**Description of the task**
Word for word, print all of the lines below.

------------------------------------

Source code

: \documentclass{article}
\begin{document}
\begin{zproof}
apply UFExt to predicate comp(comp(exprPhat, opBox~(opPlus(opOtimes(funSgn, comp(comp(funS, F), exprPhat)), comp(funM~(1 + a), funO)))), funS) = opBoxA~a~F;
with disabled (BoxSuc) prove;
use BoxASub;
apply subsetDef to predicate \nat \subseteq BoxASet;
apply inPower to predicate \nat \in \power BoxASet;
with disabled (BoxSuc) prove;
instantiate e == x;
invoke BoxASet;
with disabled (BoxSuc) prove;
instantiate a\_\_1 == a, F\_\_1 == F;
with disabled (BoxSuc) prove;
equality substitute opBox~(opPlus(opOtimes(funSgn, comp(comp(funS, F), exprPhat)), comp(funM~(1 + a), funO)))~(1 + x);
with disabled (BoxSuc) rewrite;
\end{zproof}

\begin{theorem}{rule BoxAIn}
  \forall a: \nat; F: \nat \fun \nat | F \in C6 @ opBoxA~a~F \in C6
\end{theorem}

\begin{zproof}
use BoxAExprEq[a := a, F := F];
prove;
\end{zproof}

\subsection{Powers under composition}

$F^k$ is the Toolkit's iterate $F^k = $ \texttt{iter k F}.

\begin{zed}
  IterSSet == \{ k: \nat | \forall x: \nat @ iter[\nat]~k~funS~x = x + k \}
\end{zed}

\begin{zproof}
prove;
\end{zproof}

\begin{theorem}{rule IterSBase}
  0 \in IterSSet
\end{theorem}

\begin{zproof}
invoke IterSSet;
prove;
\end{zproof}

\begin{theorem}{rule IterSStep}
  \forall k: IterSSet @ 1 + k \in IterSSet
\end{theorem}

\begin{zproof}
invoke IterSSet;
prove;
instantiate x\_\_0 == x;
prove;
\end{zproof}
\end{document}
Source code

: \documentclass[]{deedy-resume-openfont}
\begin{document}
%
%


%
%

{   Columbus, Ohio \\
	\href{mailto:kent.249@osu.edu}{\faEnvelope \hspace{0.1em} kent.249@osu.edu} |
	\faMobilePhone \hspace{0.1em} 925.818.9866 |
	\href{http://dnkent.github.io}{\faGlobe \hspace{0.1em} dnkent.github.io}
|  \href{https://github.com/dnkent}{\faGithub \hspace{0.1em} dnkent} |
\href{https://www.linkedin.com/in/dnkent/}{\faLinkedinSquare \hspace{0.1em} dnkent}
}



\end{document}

------------------------------------

**Answer for the task**
Source code

: \documentclass{article}
\begin{document}
\begin{zproof}
apply UFExt to predicate comp(comp(exprPhat, opBox~(opPlus(opOtimes(funSgn, comp(comp(funS, F), exprPhat)), comp(funM~(1 + a), funO)))), funS) = opBoxA~a~F;
with disabled (BoxSuc) prove;
use BoxASub;
apply subsetDef to predicate \nat \subseteq BoxASet;
apply inPower to predicate \nat \in \power BoxASet;
with disabled (BoxSuc) prove;
instantiate e == x;
invoke BoxASet;
with disabled (BoxSuc) prove;
instantiate a\_\_1 == a, F\_\_1 == F;
with disabled (BoxSuc) prove;
equality substitute opBox~(opPlus(opOtimes(funSgn, comp(comp(funS, F), exprPhat)), comp(funM~(1 + a), funO)))~(1 + x);
with disabled (BoxSuc) rewrite;
\end{zproof}

\begin{theorem}{rule BoxAIn}
  \forall a: \nat; F: \nat \fun \nat | F \in C6 @ opBoxA~a~F \in C6
\end{theorem}

\begin{zproof}
use BoxAExprEq[a := a, F := F];
prove;
\end{zproof}

\subsection{Powers under composition}

$F^k$ is the Toolkit's iterate $F^k = $ \texttt{iter k F}.

\begin{zed}
  IterSSet == \{ k: \nat | \forall x: \nat @ iter[\nat]~k~funS~x = x + k \}
\end{zed}

\begin{zproof}
prove;
\end{zproof}

\begin{theorem}{rule IterSBase}
  0 \in IterSSet
\end{theorem}

\begin{zproof}
invoke IterSSet;
prove;
\end{zproof}

\begin{theorem}{rule IterSStep}
  \forall k: IterSSet @ 1 + k \in IterSSet
\end{theorem}

\begin{zproof}
invoke IterSSet;
prove;
instantiate x\_\_0 == x;
prove;
\end{zproof}
\end{document}
Source code

: \documentclass[]{deedy-resume-openfont}
\begin{document}
%
%


%
%

{   Columbus, Ohio \\
	\href{mailto:kent.249@osu.edu}{\faEnvelope \hspace{0.1em} kent.249@osu.edu} |
	\faMobilePhone \hspace{0.1em} 925.818.9866 |
	\href{http://dnkent.github.io}{\faGlobe \hspace{0.1em} dnkent.github.io}
|  \href{https://github.com/dnkent}{\faGithub \hspace{0.1em} dnkent} |
\href{https://www.linkedin.com/in/dnkent/}{\faLinkedinSquare \hspace{0.1em} dnkent}
}



\end{document}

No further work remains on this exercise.